Sounds pretty welcoming, right? But as it goes on it begins to read like a marketing strategist's playbook for the demographic that Vintage would feel comfortable attracting. Favorite movies: blockbusters such as The Matrix and Gladiator, but then, they also align their tastes with such cutting-edge films as Napoleon Dynamite and Uptown Girls. OK, so Uptown Girls, starring Brittany Murphy is not exactly cutting-edge, but for some reason it's got something that the Vintage Church wants to project. Under the "television" category they have listed three shows that make up their "best television line-up ever!": 24, Lost and The Office. By the way, so far, I'm not looking like a candidate for the Vintage church at all. It's not that I have anything against 24 or Napoleon Dynamite, I would just prefer not to be a "Napoleon Dynamite Christian," or to commune with other Christians based upon that criteria. There's a lot more to life, and sue me, but I contend that faith and pop culture are not healthy bedfellows. And if they are, I think we're in trouble. There are favorite bands, a whole list of Christian pop literature and even a catchy banner that anyone can lift and attach to their own myspace page that reads, "It's about being real. It's about being together. It's about being creative. It's about being with God."

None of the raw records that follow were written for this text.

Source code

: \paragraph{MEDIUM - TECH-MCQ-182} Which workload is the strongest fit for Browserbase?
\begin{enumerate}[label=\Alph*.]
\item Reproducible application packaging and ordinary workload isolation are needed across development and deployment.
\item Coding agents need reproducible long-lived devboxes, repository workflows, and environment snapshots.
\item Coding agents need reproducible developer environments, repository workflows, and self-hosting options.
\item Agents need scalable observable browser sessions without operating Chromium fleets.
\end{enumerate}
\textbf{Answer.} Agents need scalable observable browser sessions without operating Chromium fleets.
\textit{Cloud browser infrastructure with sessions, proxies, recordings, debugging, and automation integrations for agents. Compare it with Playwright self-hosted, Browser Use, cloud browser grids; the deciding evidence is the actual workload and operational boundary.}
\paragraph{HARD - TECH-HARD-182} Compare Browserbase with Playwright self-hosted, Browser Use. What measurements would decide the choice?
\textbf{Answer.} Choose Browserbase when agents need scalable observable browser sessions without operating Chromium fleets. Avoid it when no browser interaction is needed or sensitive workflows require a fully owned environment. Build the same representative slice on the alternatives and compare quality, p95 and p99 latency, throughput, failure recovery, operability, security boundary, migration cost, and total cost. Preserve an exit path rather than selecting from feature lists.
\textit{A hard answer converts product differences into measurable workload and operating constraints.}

OK, so is it really *that* wrong? It is evangelism's highest aim to bring the gospel to as many people as possible, but in a society that knows too well how to lure people into doing things, how far will evangelical churches allow themselves to slide down that slope? It's the aim of a consumer society to get as many people to buy buy buy as possible. If Christians are willing to appeal to the same basic human urges of materialism that advertisers use what makes Christians so different from a slimey salesman? For all they know, the world already views them that way. It comes down to this: what kind of a face are churches willing to slap on Jesus in order to "sell salvation?" And furthermore, is Jesus's face the face of materialism, of consumerism, of gross desire--ask a single mother stricken by poverty if she thinks that's a comforting image. But by defining their church by what kind of things they like to buy that is what they have done. There are many ways to create interest or desire in people, many of them unethical, many of them come with the lavish trappings of sin, and, call me biased, but I believe that there should be an impeccably high standard of ethics for those who act as the hands and feet of Christ on this earth, and I doubt whether anyone at the Vintage has actually given the moral implications of this a thought.
Is there a line that can be crossed when we "recruit people for Christ?" Telling people that your church is about "authenticity," "grace," cafe, cake and good food, just sounds to me like this church has lost the plot. But at least they're not leaving us guessing.